The setup was done on my local Ubuntu server (192.168.1.44) where I already run parts of my homelab stack like:

  • Coolify
  • Traefik
  • Portainer
  • Authentik
  • PostgreSQL
  • Redis

This project helped me simulate cloud infrastructure locally without touching real AWS.


What I Was Trying to Build

The project uses:

  • Ministack as a local AWS emulator
  • MinIO for S3-compatible storage
  • Ansible for provisioning
  • Docker Compose for orchestration

The idea is to create a local “fake AWS cloud” where tools like:

  • AWS CLI
  • Terraform
  • IaC workflows

can run exactly like they would against real AWS.

After setup, commands like:

aws s3 ls
aws dynamodb list-tables

worked directly against my homelab server.

That means:

  • S3 APIs were operational
  • DynamoDB APIs worked
  • Terraform backend resources could be simulated locally

The Most Valuable Part: Debugging

The setup did not work perfectly on the first try — and honestly, that became the most useful part of the entire experience.

I faced several real infrastructure issues:

SSH Authentication Problems

Initially:

Permission denied (publickey)

I had to:

  • generate keys
  • configure authorized_keys
  • fix SSH identity paths
  • validate Ansible connectivity

This mirrored the exact type of issue that happens in real infrastructure environments.


Docker IPv6 Networking Issues

Docker image pulls failed because Docker attempted IPv6 first:

dial tcp [2606:4700::...]:443:
connect: network is unreachable

This turned out to be a homelab networking issue where:

  • IPv4 worked
  • IPv6 routing was incomplete

Fixing this required:

  • debugging Docker networking
  • editing daemon.json
  • understanding how Docker resolves network routes

Container Healthcheck Problems

One interesting issue: awslab-ministack showed as unhealthy even though the APIs worked perfectly.

Commands like:

aws s3 ls
curl http://192.168.1.44:4566

worked correctly.

This was a good reminder that:

  • healthchecks are important
  • but they can also become misleading debugging signals

Port Collisions in a Real Homelab

Another issue came from running existing services.
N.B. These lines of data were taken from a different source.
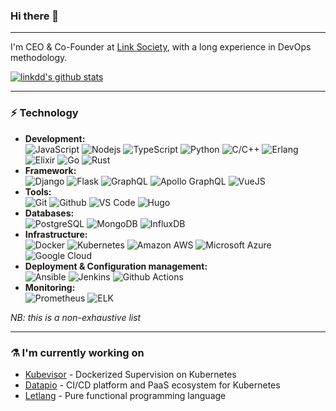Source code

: ### Hi there 👋

---

I'm CEO & Co-Founder at [Link Society](https://link-society.com), with a long experience in DevOps methodology.

[![linkdd's github stats](https://github-readme-stats.vercel.app/api?username=linkdd&theme=dark&show_icons=true)](https://github.com/linkdd)

---

### :zap: Technology

 - **Development:**<br/>
   ![JavaScript](https://img.shields.io/badge/-JavaScript-black?style=flat-square&logo=javascript)
   ![Nodejs](https://img.shields.io/badge/-Nodejs-black?style=flat-square&logo=Node.js)
   ![TypeScript](https://img.shields.io/badge/-TypeScript-black?style=flat-square&logo=typescript)
   ![Python](https://img.shields.io/badge/-Python-black?style=flat-square&logo=Python)
   ![C/C++](https://img.shields.io/badge/-C/C++-00599C?style=flat-square&logo=c)
   ![Erlang](https://img.shields.io/badge/-Erlang-A90533?style=flat-square&logo=erlang)
   ![Elixir](https://img.shields.io/badge/-Elixir-4B275F?style=flat-square&logo=elixir)
   ![Go](https://img.shields.io/badge/-Go-black?style=flat-square&logo=go)
   ![Rust](https://img.shields.io/badge/-Rust-black?style=flat-square&logo=rust)
 - **Framework:**<br/>
   ![Django](https://img.shields.io/badge/-Django-092E20?style=flat-square&logo=django)
   ![Flask](https://img.shields.io/badge/-Flask-black?style=flat-square&logo=flask)
   ![GraphQL](https://img.shields.io/badge/-GraphQL-E10098?style=flat-square&logo=graphql)
   ![Apollo GraphQL](https://img.shields.io/badge/-Apollo%20GraphQL-311C87?style=flat-square&logo=apollo-graphql)
   ![VueJS](https://img.shields.io/badge/-VueJS-black?style=flat-square&logo=vue.js)
 - **Tools:**<br/>
   ![Git](https://img.shields.io/badge/-Git-black?style=flat-square&logo=git)
   ![Github](https://img.shields.io/badge/-Github-black?style=flat-square&logo=github)
   ![VS Code](https://img.shields.io/badge/-VS%20Code-black?style=flat-square&logo=visual-studio-code)
   ![Hugo](https://img.shields.io/badge/-Hugo-black?style=flat-square&logo=hugo)
 - **Databases:**<br/>
   ![PostgreSQL](https://img.shields.io/badge/-PostgreSQL-336791?style=flat-square&logo=postgresql)
   ![MongoDB](https://img.shields.io/badge/-MongoDB-black?style=flat-square&logo=mongodb)
   ![InfluxDB](https://img.shields.io/badge/-InfluxDB-black?style=flat-square&logo=influxdb)
 - **Infrastructure:**<br/>
   ![Docker](https://img.shields.io/badge/-Docker-black?style=flat-square&logo=docker)
   ![Kubernetes](https://img.shields.io/badge/-Kubernetes-black?style=flat-square&logo=kubernetes)
   ![Amazon AWS](https://img.shields.io/badge/Amazon%20AWS-232F3E?style=flat-square&logo=amazon-aws)
   ![Microsoft Azure](https://img.shields.io/badge/Microsoft%20Azure-232F7E?style=flat-square&logo=microsoft-azure)
   ![Google Cloud](https://img.shields.io/badge/Google%20Cloud-black?style=flat-square&logo=google-cloud)
 - **Deployment & Configuration management:**<br/>
   ![Ansible](https://img.shields.io/badge/-Ansible-EE0000?style=flat-square&logo=ansible)
   ![Jenkins](https://img.shields.io/badge/-Jenkins-black?style=flat-square&logo=jenkins)
   ![Github Actions](https://img.shields.io/badge/-Github%20Actions-black?style=flat-square&logo=github-actions)
 - **Monitoring:**<br/>
   ![Prometheus](https://img.shields.io/badge/-Prometheus-black?style=flat-square&logo=prometheus)
   ![ELK](https://img.shields.io/badge/-ELK-black?style=flat-square&logo=elastic-stack)

*NB: this is a non-exhaustive list*

---

### :alembic: I'm currently working on

 - [Kubevisor](https://kubevisor.io) - Dockerized Supervision on Kubernetes
 - [Datapio](https://datapio.co) - CI/CD platform and PaaS ecosystem for Kubernetes
 - [Letlang](https://letlang.dev) - Pure functional programming language

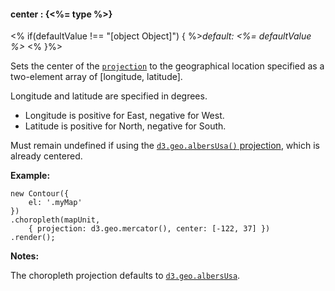 #### **center** : {<%= type %>}

<% if(defaultValue !== "[object Object]") { %>*default: <%= defaultValue %>* <% }%>

Sets the center of the [`projection`](#geo_config/config.choropleth.projection) to the geographical location specified as a two-element array of [longitude, latitude].

Longitude and latitude are specified in degrees. 

* Longitude is positive for East, negative for West.
* Latitude is positive for North, negative for South.

Must remain undefined if using the [`d3.geo.albersUsa()` projection](#geo_config/config.choropleth.projection), which is already centered.

**Example:**

	new Contour({
		el: '.myMap'
	})
	.choropleth(mapUnit,
		{ projection: d3.geo.mercator(), center: [-122, 37] })
	.render();

<!-- TODO: *[Try it.](<%= jsFiddleLink %>)* -->

**Notes:**

The choropleth projection defaults to [`d3.geo.albersUsa`](https://github.com/mbostock/d3/wiki/Geo-Projections). 



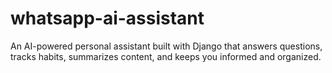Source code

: # whatsapp-ai-assistant
An AI-powered personal assistant built with Django that answers questions, tracks habits, summarizes content, and keeps you informed and organized.
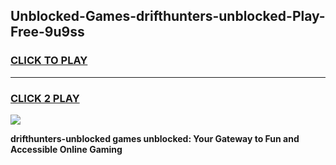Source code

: 
## Unblocked-Games-drifthunters-unblocked-Play-Free-9u9ss
<h3>
<a href="https://premium76.site?title=drifthunters-unblocked&ref=23A">CLICK TO PLAY</a></h3>
<hr>

<h3>
<a href="https://premium76.site?title=drifthunters-unblocked&ref=23A">CLICK 2 PLAY</a>
  
</h3>

<a href="https://premium76.site?title=drifthunters-unblocked&ref=23A"><img src="https://clearcache.store/games.png"></a>


**drifthunters-unblocked games unblocked: Your Gateway to Fun and Accessible Online Gaming**
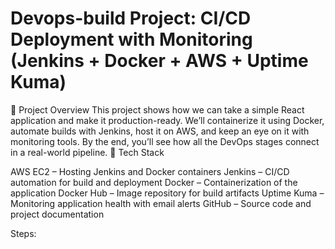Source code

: # Devops-build Project: CI/CD Deployment with Monitoring (Jenkins + Docker + AWS + Uptime Kuma)
🔧 Project Overview
This project shows how we can take a simple React application and make it production-ready. We’ll containerize it using Docker, automate builds with Jenkins, host it on AWS, and keep an eye on it with monitoring tools. By the end, you’ll see how all the DevOps stages connect in a real-world pipeline.
🧩 Tech Stack

AWS EC2 – Hosting Jenkins and Docker containers
Jenkins – CI/CD automation for build and deployment
Docker – Containerization of the application
Docker Hub – Image repository for build artifacts
Uptime Kuma – Monitoring application health with email alerts
GitHub – Source code and project documentation

Steps:
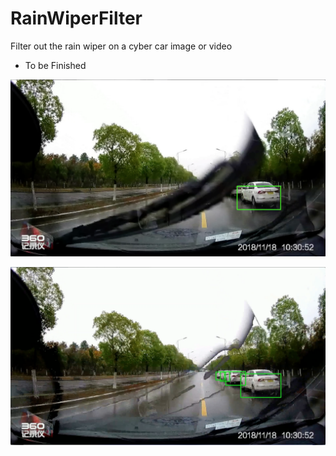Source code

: # RainWiperFilter
Filter out the rain wiper on a cyber car image or video

- To be Finished

![BeforeFiltering](./BeforeFiltering.png)



![AfterFiltering](./AfterFiltering.png)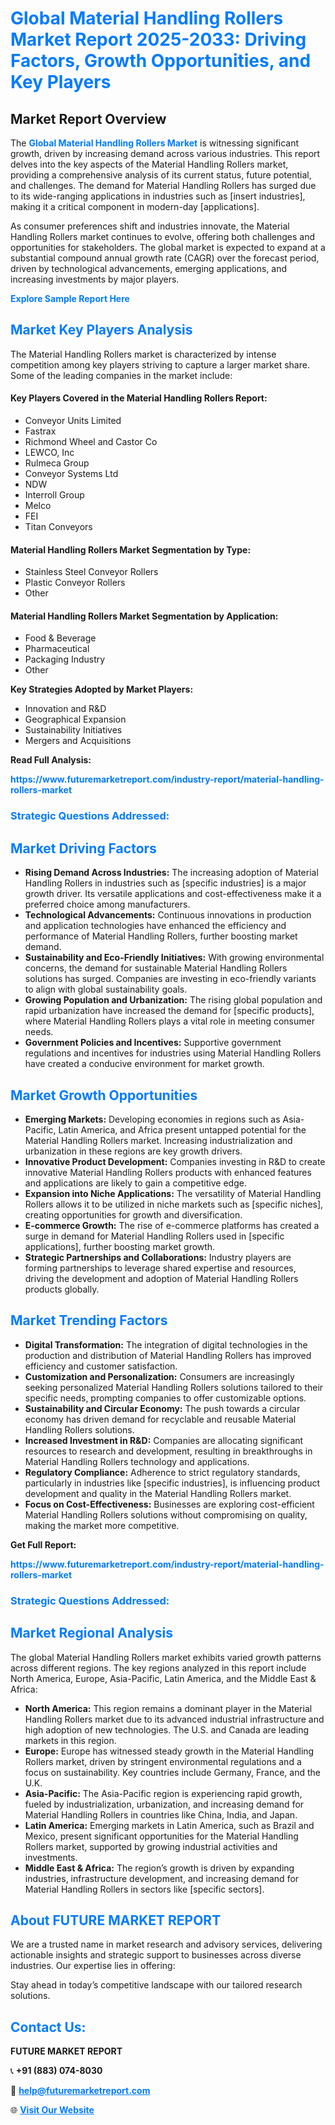 <h1 style="color: #007BFF;">Global Material Handling Rollers Market Report 2025-2033: Driving Factors, Growth Opportunities, and Key Players</h1>

<section id="overview">
<h2>Market Report Overview</h2>
<p>The <a href="https://www.futuremarketreport.com/industry-report/material-handling-rollers-market" style="color: #007BFF; text-decoration: none;"><strong>Global Material Handling Rollers Market</strong></a> is witnessing significant growth, driven by increasing demand across various industries. This report delves into the key aspects of the Material Handling Rollers market, providing a comprehensive analysis of its current status, future potential, and challenges. The demand for Material Handling Rollers has surged due to its wide-ranging applications in industries such as [insert industries], making it a critical component in modern-day [applications].</p>
<p>As consumer preferences shift and industries innovate, the Material Handling Rollers market continues to evolve, offering both challenges and opportunities for stakeholders. The global market is expected to expand at a substantial compound annual growth rate (CAGR) over the forecast period, driven by technological advancements, emerging applications, and increasing investments by major players.</p>
</section>

<section id="overview">
<p><a href="https://www.futuremarketreport.com/request-sample/reportId=58072" style="color: #007BFF; text-decoration: none;"><strong>Explore Sample Report Here</strong></a></p>
</section>

<section id="key-players">
<h2 style="color: #007BFF;">Market Key Players Analysis</h2>
<p>The Material Handling Rollers market is characterized by intense competition among key players striving to capture a larger market share. Some of the leading companies in the market include:</p>
<h4>Key Players Covered in the Material Handling Rollers Report:</h4>
<ul><li>Conveyor Units Limited</li><li>Fastrax</li><li>Richmond Wheel and Castor Co</li><li>LEWCO, Inc</li><li>Rulmeca Group</li><li>Conveyor Systems Ltd</li><li>NDW</li><li>Interroll Group</li><li>Melco</li><li>FEI</li><li>Titan Conveyors</li></ul>
<h4>Material Handling Rollers Market Segmentation by Type:</h4>
<ul><li>Stainless Steel Conveyor Rollers</li><li>Plastic Conveyor Rollers</li><li>Other</li></ul>

<h4>Material Handling Rollers Market Segmentation by Application:</h4>
<ul><li>Food &amp; Beverage</li><li>Pharmaceutical</li><li>Packaging Industry</li><li>Other</li></ul>
<p><strong>Key Strategies Adopted by Market Players:</strong></p>
<ul>
<li>Innovation and R&D</li>
<li>Geographical Expansion</li>
<li>Sustainability Initiatives</li>
<li>Mergers and Acquisitions</li>
</ul>
</section>

<section>
<p><strong>Read Full Analysis: </strong></p><a href="https://www.futuremarketreport.com/industry-report/material-handling-rollers-market" style="color: #007BFF; text-decoration: none;"><strong>https://www.futuremarketreport.com/industry-report/material-handling-rollers-market</strong></a>
<h3 style="color: #007BFF;">Strategic Questions Addressed:</h3>
</section>

<section id="driving-factors">
<h2 style="color: #007BFF;">Market Driving Factors</h2>
<ul>
<li><strong>Rising Demand Across Industries:</strong> The increasing adoption of Material Handling Rollers in industries such as [specific industries] is a major growth driver. Its versatile applications and cost-effectiveness make it a preferred choice among manufacturers.</li>
<li><strong>Technological Advancements:</strong> Continuous innovations in production and application technologies have enhanced the efficiency and performance of Material Handling Rollers, further boosting market demand.</li>
<li><strong>Sustainability and Eco-Friendly Initiatives:</strong> With growing environmental concerns, the demand for sustainable Material Handling Rollers solutions has surged. Companies are investing in eco-friendly variants to align with global sustainability goals.</li>
<li><strong>Growing Population and Urbanization:</strong> The rising global population and rapid urbanization have increased the demand for [specific products], where Material Handling Rollers plays a vital role in meeting consumer needs.</li>
<li><strong>Government Policies and Incentives:</strong> Supportive government regulations and incentives for industries using Material Handling Rollers have created a conducive environment for market growth.</li>
</ul>
</section>

<section id="growth-opportunities">
<h2 style="color: #007BFF;">Market Growth Opportunities</h2>
<ul>
<li><strong>Emerging Markets:</strong> Developing economies in regions such as Asia-Pacific, Latin America, and Africa present untapped potential for the Material Handling Rollers market. Increasing industrialization and urbanization in these regions are key growth drivers.</li>
<li><strong>Innovative Product Development:</strong> Companies investing in R&D to create innovative Material Handling Rollers products with enhanced features and applications are likely to gain a competitive edge.</li>
<li><strong>Expansion into Niche Applications:</strong> The versatility of Material Handling Rollers allows it to be utilized in niche markets such as [specific niches], creating opportunities for growth and diversification.</li>
<li><strong>E-commerce Growth:</strong> The rise of e-commerce platforms has created a surge in demand for Material Handling Rollers used in [specific applications], further boosting market growth.</li>
<li><strong>Strategic Partnerships and Collaborations:</strong> Industry players are forming partnerships to leverage shared expertise and resources, driving the development and adoption of Material Handling Rollers products globally.</li>
</ul>
</section>

<section id="trending-factors">
<h2 style="color: #007BFF;">Market Trending Factors</h2>
<ul>
<li><strong>Digital Transformation:</strong> The integration of digital technologies in the production and distribution of Material Handling Rollers has improved efficiency and customer satisfaction.</li>
<li><strong>Customization and Personalization:</strong> Consumers are increasingly seeking personalized Material Handling Rollers solutions tailored to their specific needs, prompting companies to offer customizable options.</li>
<li><strong>Sustainability and Circular Economy:</strong> The push towards a circular economy has driven demand for recyclable and reusable Material Handling Rollers solutions.</li>
<li><strong>Increased Investment in R&D:</strong> Companies are allocating significant resources to research and development, resulting in breakthroughs in Material Handling Rollers technology and applications.</li>
<li><strong>Regulatory Compliance:</strong> Adherence to strict regulatory standards, particularly in industries like [specific industries], is influencing product development and quality in the Material Handling Rollers market.</li>
<li><strong>Focus on Cost-Effectiveness:</strong> Businesses are exploring cost-efficient Material Handling Rollers solutions without compromising on quality, making the market more competitive.</li>
</ul>
</section>

<section>
<p><strong>Get Full Report: </strong></p><a href="https://www.futuremarketreport.com/industry-report/material-handling-rollers-market" style="color: #007BFF; text-decoration: none;"><strong>https://www.futuremarketreport.com/industry-report/material-handling-rollers-market</strong></a>
<h3 style="color: #007BFF;">Strategic Questions Addressed:</h3>
</section>


<section id="regional-analysis">
<h2 style="color: #007BFF;">Market Regional Analysis</h2>
<p>The global Material Handling Rollers market exhibits varied growth patterns across different regions. The key regions analyzed in this report include North America, Europe, Asia-Pacific, Latin America, and the Middle East & Africa:</p>
<ul>
<li><strong>North America:</strong> This region remains a dominant player in the Material Handling Rollers market due to its advanced industrial infrastructure and high adoption of new technologies. The U.S. and Canada are leading markets in this region.</li>
<li><strong>Europe:</strong> Europe has witnessed steady growth in the Material Handling Rollers market, driven by stringent environmental regulations and a focus on sustainability. Key countries include Germany, France, and the U.K.</li>
<li><strong>Asia-Pacific:</strong> The Asia-Pacific region is experiencing rapid growth, fueled by industrialization, urbanization, and increasing demand for Material Handling Rollers in countries like China, India, and Japan.</li>
<li><strong>Latin America:</strong> Emerging markets in Latin America, such as Brazil and Mexico, present significant opportunities for the Material Handling Rollers market, supported by growing industrial activities and investments.</li>
<li><strong>Middle East & Africa:</strong> The region’s growth is driven by expanding industries, infrastructure development, and increasing demand for Material Handling Rollers in sectors like [specific sectors].</li>
</ul>
</section>

<footer>
<h2 style="color: #007BFF;">About FUTURE MARKET REPORT</h2>
<p>We are a trusted name in market research and advisory services, delivering actionable insights and strategic support to businesses across diverse industries. Our expertise lies in offering:</p>

<p>Stay ahead in today’s competitive landscape with our tailored research solutions.</p>

<h2 style="color: #007BFF;">Contact Us:</h2>
<p><strong>FUTURE MARKET REPORT</strong></p>
<p>📞 <strong>+91 (883) 074-8030</strong></p>
<p>📧 <strong><a href="mailto:help@futuremarketreport.com" style="color: #007BFF;">help@futuremarketreport.com</a></strong></p>
<p>🌐 <strong><a href="https://www.futuremarketreport.com/" style="color: #007BFF;">Visit Our Website</a></strong></p>
</footer>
I already had Portainer using:

9000/tcp

But MinIO also wanted:

9000/tcp

This caused silent startup failures.

That problem felt very realistic because real infrastructure environments often have:

  • shared hosts
  • existing services
  • conflicting ports
  • networking assumptions

What I Learned

This project taught me that infrastructure engineering is less about memorizing commands and more about:

  • reading logs
  • validating assumptions
  • understanding networking
  • tracing failures
  • debugging systems incrementally

The most valuable moments were not the successful commands.

They were:

  • broken healthchecks
  • failing Docker pulls
  • SSH auth problems
  • container startup debugging

because that’s where the real learning happened.


Current Result

At the end of the setup I successfully:

  • connected AWS CLI to my homelab
  • created S3 buckets locally
  • interacted with DynamoDB APIs
  • automated provisioning using Ansible
  • validated fake AWS infrastructure locally

Example:

aws s3 ls

returned:

test-bucket

from my own server.


What I Want to Build Next

This was only the first phase.

The next steps I want to explore are:

  • Terraform remote state on MinIO
  • multi-environment infrastructure
  • Kubernetes integration
  • GitOps workflows
  • monitoring and observability
  • service mesh networking
  • internal platform engineering workflows

I also want to continue documenting:

  • setup issues
  • debugging notes
  • architecture decisions
  • homelab experiments

because that process itself is becoming one of the most valuable learning tools.


Final Thoughts

One thing I realized during this project:

Real infrastructure work is not “clean.”

Things fail constantly:

  • networking
  • authentication
  • ports
  • healthchecks
  • containers
  • configs

The important skill is being able to:

  • isolate the issue
  • understand the system
  • debug calmly
  • iterate toward a fix

This setup gave me a much more realistic understanding of how modern infrastructure systems behave beyond tutorials and simple deployments.